This text provides a modern introduction to the mathematical formulation and physical applications of Stefan problems. With a careful balance of theory and practice, it is suitable for both graduate students and experienced researchers in applied math, engineering, physics, and chemistry. The formulation of the Stefan problem and several analytical and approximate solution methods are described in the first three chapters. Applied mathematical techniques needed for later chapters, such as non-dimensionalization, perturbation methods, and lubrication theory, are also covered. The remaining chapters are more specialized and explore formulations going beyond the classical Stefan problem, for example where the material properties and phase change temperatures vary.

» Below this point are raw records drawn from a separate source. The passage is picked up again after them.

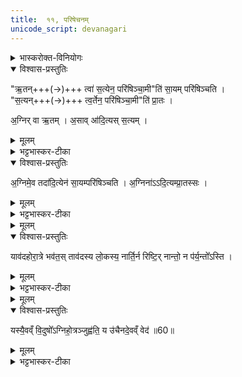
 ```yaml
---
title:  ११, परिषेचनम्
unicode_script: devanagari
---
```


<details><summary>भास्करोक्त-विनियोगः</summary>

1 ऋतं त्वेत्यादि ॥ होष्यन् हुत्वा चाग्निं परिषिञ्चति । 
</details>



<details open><summary>विश्वास-प्रस्तुतिः</summary>

"ऋ॒तन्+++(→)+++ त्वा॑ स॒त्येन॒ परि॑षिञ्चा॒मी"ति॑ सा॒यम् परि॑षिञ्चति ।  
"स॒त्यन्+++(→)+++ त्व॒र्तेन॒ परि॑षिञ्चा॒मी"ति॑ प्रा॒तः ।     

अ॒ग्निर् वा ऋ॒तम् ।
अ॒साव् आ॑दि॒त्यस् स॒त्यम् ।
</details>

<details><summary>मूलम्</summary>

ऋ॒तन्त्वा॑ स॒त्येन॒ परि॑षिञ्चा॒मीति॑ सा॒यम्परि॑षिञ्चति ।  
स॒त्यन्त्व॒र्तेन॒ परि॑षिञ्चा॒मीति॑ प्रा॒तः ।     

अ॒ग्निर्वा ऋ॒तम् ।
अ॒सावा॑दि॒त्यस्स॒त्यम् ।
</details>

<details><summary>भट्टभास्कर-टीका</summary>

अग्निः **ऋतं** मानसं तथ्यं, आदित्यः **सत्यं** वाचिकं तथ्यं, अग्न्यादित्यवल्लोकानां धारकत्वात्ताच्छब्द्यं तयोः । यस्माद् एवम् ऋतात्मानं त्वां सत्येन सत्यात्मना आदित्येन सह परिषिञ्चामि, तथा सत्यात्मानं त्वामृतात्मनाऽग्निना सह परिषिञ्चामि इति सायं प्रातश्च परिषिञ्चति ।
</details>

<details open><summary>विश्वास-प्रस्तुतिः</summary>

अ॒ग्निमे॒व तदा॑दि॒त्येन॑ सा॒यम्परि॑षिञ्चति ।
अ॒ग्निना॑ऽऽदि॒त्यम्प्रा॒तस्सः ।
</details>

<details><summary>मूलम्</summary>

अ॒ग्निमे॒व तदा॑दि॒त्येन॑ सा॒यम्परि॑षिञ्चति ।
अ॒ग्निना॑ऽऽदि॒त्यम्प्रा॒तस्सः ।
</details>

<details><summary>भट्टभास्कर-टीका</summary>

तत् तस्मान् अग्निमादित्येन आदित्यं चाग्निना सह परिषिञ्चति । तयोश्च सिक्तयोस्सर्वो लोकत्सिक्तो भवति, तन्मयत्वाल्लोकानाम् ।
</details>


<details><summary>मूलम्</summary>

याव॑दहोरा॒त्रे भव॑तः ।
ताव॑दस्य लो॒कस्य॑ ।
नार्ति॒र्न रिष्टिः॑ ।
नान्तो॒ न प॑र्य॒न्तो᳚ऽस्ति ।
</details>

<details open><summary>विश्वास-प्रस्तुतिः</summary>

याव॑दहोरा॒त्रे भव॑त॒स् ताव॑दस्य लो॒कस्य॒ नार्ति॒र्न रिष्टि॒र् नान्तो॒ न प॑र्य॒न्तो᳚ऽस्ति ।
</details>

<details><summary>मूलम्</summary>

याव॑दहोरा॒त्रे भव॑त॒स् ताव॑दस्य लो॒कस्य॒ नार्ति॒र्न रिष्टि॒र् नान्तो॒ न प॑र्य॒न्तो᳚ऽस्ति ।
</details>

<details><summary>भट्टभास्कर-टीका</summary>

ततश्च यावत् यावन्तं कालं अहोरात्रौ भवतः एवं क्रियमाणे सायंप्रातर्होमे शक्तौ भवतः । 'हेमन्तशिशिरावहोरात्रे च' इति पूर्ववल्लिङ्गता ।   
तावत् तावन्तं कालं अस्य लोकस्य नार्तिः न कृच्छ्रापत्तिः, न रिष्टिः न विनाशः । नान्तः न विषादः । न पर्यन्तः अपरिच्छिन्नविभवः चिरं जीवति
</details>


<details><summary>मूलम्</summary>

यस्यै॒वव्ँ वि॒दुषो᳚ऽग्निहो॒त्रञ्जुह्व॑ति ।
य उ॑चैनदे॒वव्ँ वेद॑ ॥60॥   
</details>

<details open><summary>विश्वास-प्रस्तुतिः</summary>

यस्यै॒वव्ँ वि॒दुषो᳚ऽग्निहो॒त्रञ्जुह्व॑ति॒ य उ॑चैनदे॒वव्ँ वेद॑ ॥60॥  
</details>

<details><summary>मूलम्</summary>

यस्यै॒वव्ँ वि॒दुषो᳚ऽग्निहो॒त्रञ्जुह्व॑ति॒ य उ॑चैनदे॒वव्ँ वेद॑ ॥60॥  
</details>

<details><summary>भट्टभास्कर-टीका</summary>

2 अथ वेदितुः स्तुतिः - यस्यैवं विदुषो जुह्वति ॥ यश्चैवं वेद अपि


इति भट्टभास्करमिश्रविरचिते यजुर्वेदभाष्ये तैत्तिरीयब्राह्मणे ज्ञानयज्ञाख्ये द्वितीयेऽष्टके प्रथमप्रश्ने एकादशोऽनुवाकः ॥
समाप्तः प्रथमः प्रश्नः ॥
एष निष्पावके शाके कुशिकान्वयजन्मना ।
भट्टभास्करमिश्रेण ज्ञानयज्ञः प्रवर्तितः ॥  

</details>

The theory is always motivated by physical situations and examples: phase change with a flowing liquid in the context of microvalves and ice accretion on aircraft; the solidification of a supercooled liquid, the melting or growth of nanoparticles and nanocrystals and phase change when the heat flow no longer follows Fourier’s law.

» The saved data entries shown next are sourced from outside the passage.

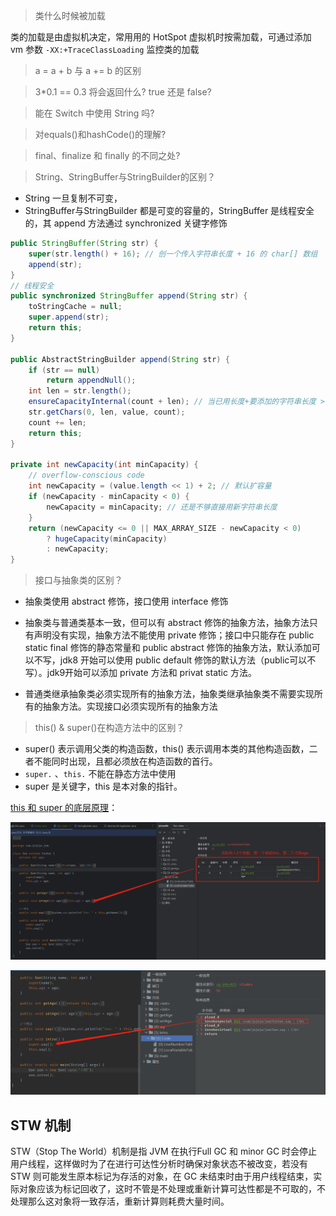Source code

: 
> 类什么时候被加载

类的加载是由虚拟机决定，常用用的 HotSpot 虚拟机时按需加载，可通过添加 vm 参数 `-XX:+TraceClassLoading` 监控类的加载

> a = a + b 与 a += b 的区别

> 3*0.1 == 0.3 将会返回什么? true 还是 false?

> 能在 Switch 中使用 String 吗?

> 对equals()和hashCode()的理解?

> final、finalize 和 finally 的不同之处?

> String、StringBuffer与StringBuilder的区别？

- String 一旦复制不可变，
- StringBuffer与StringBuilder 都是可变的容量的，StringBuffer 是线程安全的，其 append 方法通过 synchronized 关键字修饰

```java
public StringBuffer(String str) {
    super(str.length() + 16); // 创一个传入字符串长度 + 16 的 char[] 数组
    append(str);
}
// 线程安全
public synchronized StringBuffer append(String str) {
    toStringCache = null;
    super.append(str);
    return this;
}

public AbstractStringBuilder append(String str) {
    if (str == null)
        return appendNull();
    int len = str.length();
    ensureCapacityInternal(count + len); // 当已用长度+要添加的字符串长度 > char[] 数组时进行宽容，
    str.getChars(0, len, value, count);
    count += len;
    return this;
}

private int newCapacity(int minCapacity) {
    // overflow-conscious code
    int newCapacity = (value.length << 1) + 2; // 默认扩容量
    if (newCapacity - minCapacity < 0) {
        newCapacity = minCapacity; // 还是不够直接用新字符串长度
    }
    return (newCapacity <= 0 || MAX_ARRAY_SIZE - newCapacity < 0)
        ? hugeCapacity(minCapacity)
        : newCapacity;
}
```

> 接口与抽象类的区别？

- 抽象类使用 abstract 修饰，接口使用 interface 修饰
- 抽象类与普通类基本一致，但可以有 abstract 修饰的抽象方法，抽象方法只有声明没有实现，抽象方法不能使用 private 修饰；接口中只能存在 public static final 修饰的静态常量和 public abstract 修饰的抽象方法，默认添加可以不写，jdk8 开始可以使用 public default 修饰的默认方法（public可以不写）。jdk9开始可以添加 private 方法和 privat static 方法。

- 普通类继承抽象类必须实现所有的抽象方法，抽象类继承抽象类不需要实现所有的抽象方法。实现接口必须实现所有的抽象方法

> this() & super()在构造方法中的区别？

- super() 表示调用父类的构造函数，this() 表示调用本类的其他构造函数，二者不能同时出现，且都必须放在构造函数的首行。
- `super.` 、`this.` 不能在静态方法中使用
- super 是关键字，this 是本对象的指针。

[this 和 super 的底层原理](https://blog.csdn.net/weixin_32529407/article/details/113451818)：

![this 原理](https://raw.githubusercontent.com/JoJoJotarou/notes/master/img/202208121537894.png)

![super 底层原理](https://raw.githubusercontent.com/JoJoJotarou/notes/master/img/202208121527162.png)

## STW 机制

STW（Stop The World）机制是指 JVM 在执行Full GC 和 minor GC 时会停止用户线程，这样做时为了在进行可达性分析时确保对象状态不被改变，若没有 STW 则可能发生原本标记为存活的对象，在 GC 未结束时由于用户线程结束，实际对象应该为标记回收了，这时不管是不处理或重新计算可达性都是不可取的，不处理那么这对象将一致存活，重新计算则耗费大量时间。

Introduction.- Exact and approximate solutions.- Solidification of a
thin liquid layer.- Variable property Stefan problem.- Variable interface
conditions.- Non-Fourier Stefan problems.- Hints to Exercises.- Index.
Tim Myers is a Senior Researcher at the Centre de Recerca Matemàtica in Barcelona, Adjunct Professor at the Universitat Politècnica de Catalunya, and Adjunct Professor of Industrial Mathematics at the University of Limerick. Previously he has worked in universities in the UK, South Africa, Australia, Canada, Argentina and South Korea. He has over 30 years of experience in applying mathematics to practical problems and, for now, is focussed on environmental applications. He is currently the co-ordinator for all European Study Groups with Industry and involved in a number of initiatives to spread practical mathematics to the Global South.